The following illustration shows powerd's operation on a dual-CPU system with two cores and hyper-threading each. That is not a realistic system today, but it saves space in the illustration and contains all the cases that need to be covered.

Note that …

  • … the sysctl(3) interface flattens the architecture of the CPUs into a list of pipelines, each presented as individual CPUs.
  • … powerd has the first CPU hard coded as the one controlling the clock frequency for all cores.
  • … powerd uses the sum of all loads to control the clock frequency.

powerd Architecture

Powerd using the sum of all loads to rate the overall load of the system allows single threaded loads to trigger higher P-States but comes at the cost of triggering high P-States with low distributed loads. The problem grows with the number of available cores. In the illustrated systems a mean load of 12.5% results in a 100% load rating. The same applies to a single quad-core CPU with hyper-threading.

Another problem resulting from this approach is that the optimal boundaries for the hysteresis changes with the number of cores. Also, to protect single core loads, powerd only permits boundaries from 0% to 100%. This results in powerd changing into the highest P-State at the drop of a needle and only clocking down if the load is close to 0.

The Design of powerd++

The powerd++ design has three significant differences. The way it manages the CPUs/cores/threads presented through the sysctl interface, the way that load is calculated and the way the target frequency is determined.

During its initialisation phase powerd++ assigns a frequency controlling core to each core, grouping them by the core that offers the handle to change the clock frequency. Unlike shown in the following illustration, all cores will always be controlled by dev.cpu.0, because the cpufreq(4) driver only supports global P-State changes. But powerd++ is built unaware of this limitation and will perform fine grained control the moment the driver offers it.

To rate the load within a core group, each core determines its own load and then passes it to the controlling core. The controlling core uses the maximum of the loads in the group as the group load. This approach allows single threaded applications to cause high load ratings (i.e. up to 100%), but having small loads on all cores in a group still results in a small load rating. Another advantage of this design is that load ratings always stay within the 0% to 100% range. Thus the same settings (including the defaults) work equally well for any number of cores.

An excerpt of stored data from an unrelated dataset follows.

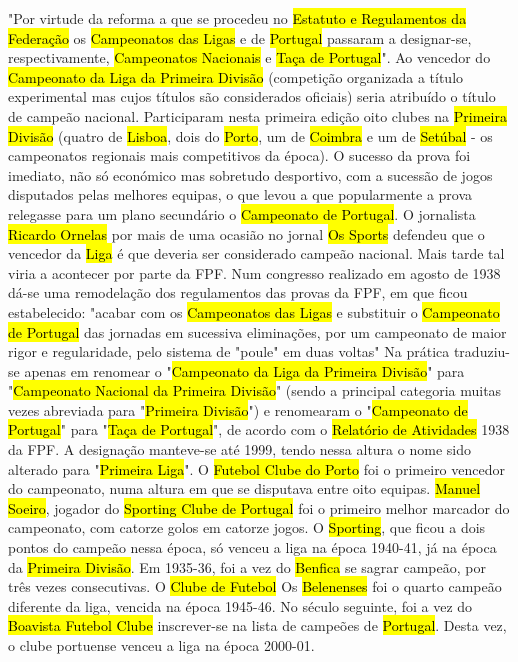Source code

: \documentclass[a4paper,12pt]{article}
\begin{document}
"Por virtude da reforma a que se procedeu no \hl{Estatuto e Regulamentos da Federação} os \hl{Campeonatos das Ligas} e de \hl{Portugal} passaram a designar-se, respectivamente, \hl{Campeonatos Nacionais} e \hl{Taça de Portugal}".
Ao vencedor do \hl{Campeonato da Liga da Primeira Divisão} (competição organizada a título experimental mas cujos títulos são considerados oficiais) seria atribuído o título de campeão nacional.
Participaram nesta primeira edição oito clubes na \hl{Primeira Divisão} (quatro de \hl{Lisboa}, dois do \hl{Porto}, um de \hl{Coimbra} e um de \hl{Setúbal} - os campeonatos regionais mais competitivos da época).
O sucesso da prova foi imediato, não só económico mas sobretudo desportivo, com a sucessão de jogos disputados pelas melhores equipas, o que levou a que popularmente a prova relegasse para um plano secundário o \hl{Campeonato de Portugal}. O jornalista \hl{Ricardo Ornelas} por mais de uma ocasião no jornal \hl{Os Sports} defendeu que o vencedor da \hl{Liga} é que deveria ser considerado campeão nacional. Mais tarde tal viria a acontecer por parte da FPF.
Num congresso realizado em agosto de 1938 dá-se uma remodelação dos regulamentos das provas da FPF, em que ficou estabelecido:
"acabar com os \hl{Campeonatos das Ligas} e substituir o \hl{Campeonato de Portugal} das jornadas em sucessiva eliminações, por um campeonato de maior rigor e regularidade, pelo sistema de "poule" em duas voltas"
Na prática traduziu-se apenas em renomear o "\hl{Campeonato da Liga da Primeira Divisão}" para "\hl{Campeonato Nacional da Primeira Divisão}" (sendo a principal categoria muitas vezes abreviada para "\hl{Primeira Divisão}") e renomearam o "\hl{Campeonato de Portugal}" para "\hl{Taça de Portugal}", de acordo com o \hl{Relatório de Atividades} 1938 da FPF. A designação manteve-se até 1999, tendo nessa altura o nome sido alterado para "\hl{Primeira Liga}".
O \hl{Futebol Clube do Porto} foi o primeiro vencedor do campeonato, numa altura em que se disputava entre oito equipas. \hl{Manuel Soeiro}, jogador do \hl{Sporting Clube de Portugal} foi o primeiro melhor marcador do campeonato, com catorze golos em catorze jogos. O \hl{Sporting}, que ficou a dois pontos do campeão nessa época, só venceu a liga na época 1940-41, já na época da \hl{Primeira Divisão}.
Em 1935-36, foi a vez do \hl{Benfica} se sagrar campeão, por três vezes consecutivas. O \hl{Clube de Futebol} Os \hl{Belenenses} foi o quarto campeão diferente da liga, vencida na época 1945-46. No século seguinte, foi a vez do \hl{Boavista Futebol Clube} inscrever-se na lista de campeões de \hl{Portugal}. Desta vez, o clube portuense venceu a liga na época 2000-01.
\end{document}

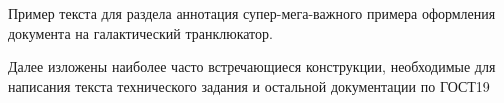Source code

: \annotation

Пример текста для раздела аннотация супер-мега-важного примера оформления документа на галактический транклюкатор.

Далее изложены наиболее часто встречающиеся конструкции, необходимые для написания текста технического задания и остальной документации по ГОСТ19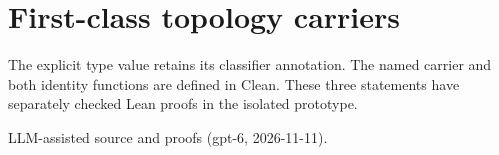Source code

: \documentclass[11pt]{article}
\begin{document}
\section*{First-class topology carriers}
The explicit type value retains its classifier annotation. The named carrier
and both identity functions are defined in Clean. These three statements have
separately checked Lean proofs in the isolated prototype.

\bigskip
{\footnotesize LLM-assisted source and proofs (gpt-6, 2026-11-11).}
\end{document}
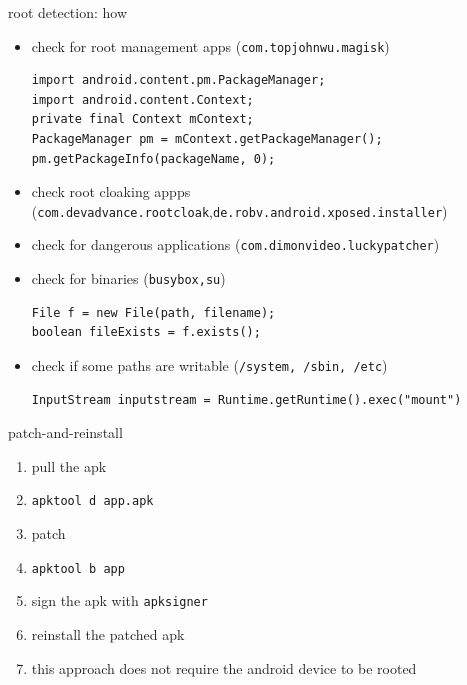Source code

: \documentclass{beamer}
\begin{document}


\begin{frame}[fragile]{root detection: how}

    \begin{itemize}[<+->]
        \item check for root management apps (\texttt{com.topjohnwu.magisk})
\begin{verbatim}
import android.content.pm.PackageManager;
import android.content.Context;
private final Context mContext;
PackageManager pm = mContext.getPackageManager();
pm.getPackageInfo(packageName, 0);
\end{verbatim}
        \item check root cloaking appps {\small (\texttt{com.devadvance.rootcloak},\texttt{de.robv.android.xposed.installer})}
        \item check for dangerous applications (\texttt{com.dimonvideo.luckypatcher})
        \item check for binaries (\texttt{busybox,su})
\begin{verbatim}
File f = new File(path, filename);
boolean fileExists = f.exists();
\end{verbatim}
        \item check if some paths are writable (\texttt{/system, /sbin, /etc})
\begin{verbatim}
InputStream inputstream = Runtime.getRuntime().exec("mount")
\end{verbatim}
    \end{itemize}

\end{frame}

\begin{frame}{patch-and-reinstall}

    \begin{enumerate}[<+->]
        \item pull the apk
        \item {\footnotesize \texttt{apktool d app.apk}}
        \item patch
        \item {\footnotesize \texttt{apktool b app}}
        \item sign the apk with {\footnotesize \texttt{apksigner}}
        \item reinstall the patched apk
        \item this approach does not require the android device to be rooted 
    \end{enumerate}

\end{frame}
\end{document}
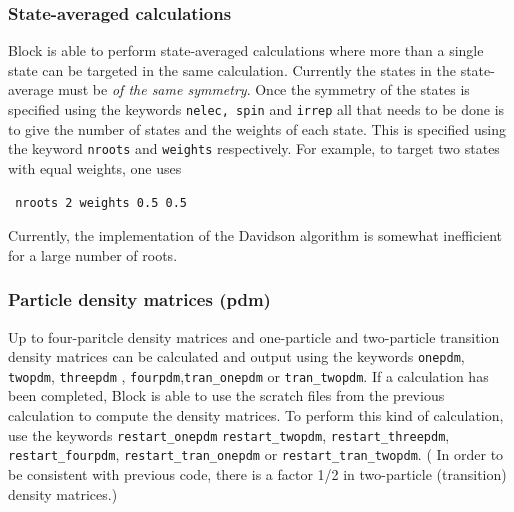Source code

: \documentclass[letterpaper,12pt,aps, pra]{revtex4-1}
\begin{document}
\subsubsection{State-averaged calculations}
Block is able to perform state-averaged calculations where more than a single
state can be targeted in the same calculation. Currently the states in the
state-average must be \emph{of the same symmetry}. Once the symmetry of the
states is specified using the keywords \texttt{nelec, spin} and \texttt{irrep}
all that needs to be done is to give the number of states and the weights of
each state. This is specified using the keyword \texttt{nroots} and
\texttt{weights} respectively. For example, to target two states with equal
weights, one uses \begin{verbatim} nroots 2 weights 0.5 0.5 \end{verbatim}
Currently, the implementation of the Davidson algorithm is somewhat inefficient
for a large number of roots.

\subsubsection{Particle density matrices (pdm)}
Up to four-paritcle density matrices and one-particle and two-particle transition density matrices can be calculated and output
using the keywords \texttt{onepdm}, \texttt{twopdm}, \texttt{threepdm} , \texttt{fourpdm},\texttt{tran\_onepdm} or \texttt{tran\_twopdm}.  If a calculation has
been completed, Block is able to use the scratch files from the previous
calculation to compute the density matrices. To perform this kind of
calculation,  use the keywords \texttt{restart\_onepdm}
\texttt{restart\_twopdm}, \texttt{restart\_threepdm}, \texttt{restart\_fourpdm}, \texttt{restart\_tran\_onepdm} or \texttt{restart\_tran\_twopdm}.
( In order to be consistent with previous code, there is a factor 1/2 in two-particle (transition) density matrices.)
\end{document}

Instead of using a hysteresis to decide whether the clock frequency should be increased, lowered or stay the same, powerd++ uses a target load to determine the frequency at which the current load would have rated as the target load. This approach results in quick frequency changes in either direction. E.g. given a target of 50% and a current load of 100% the new clock frequency would be twice the current frequency. To reduce sensitivity to signal noise more than two samples (5 by default) can be collected. This works as a low pass filter but is less damaging to the responsiveness of the system than increasing the polling interval.

powerd++ Architecture

Resources

The code is on github. A FreeBSD port is available as sysutils/powerdxx.

Afterthoughts

My experience in automotive and race car engineering came in handy. If your noise filter is not in O(1) (per frame), you're doing it wrong. If you have one control for many inputs a maximum or minimum are usually the right choice, the sum barely is. E.g. if you have 3 sensors that report 62°C, 74°C and 96°C, you want to adjust your coolant throughput to 96°C, not 232°C.

I hope that powerd++ will be widely used (within the community) and inspire the maintainers of cpufreq(4) to add support for per-CPU frequency controls.

TODOs

Currently the power source detection depends on ACPI, I need to implement something similar for older and non-x86/amd64 systems. Currently those just fall back to the unknown state.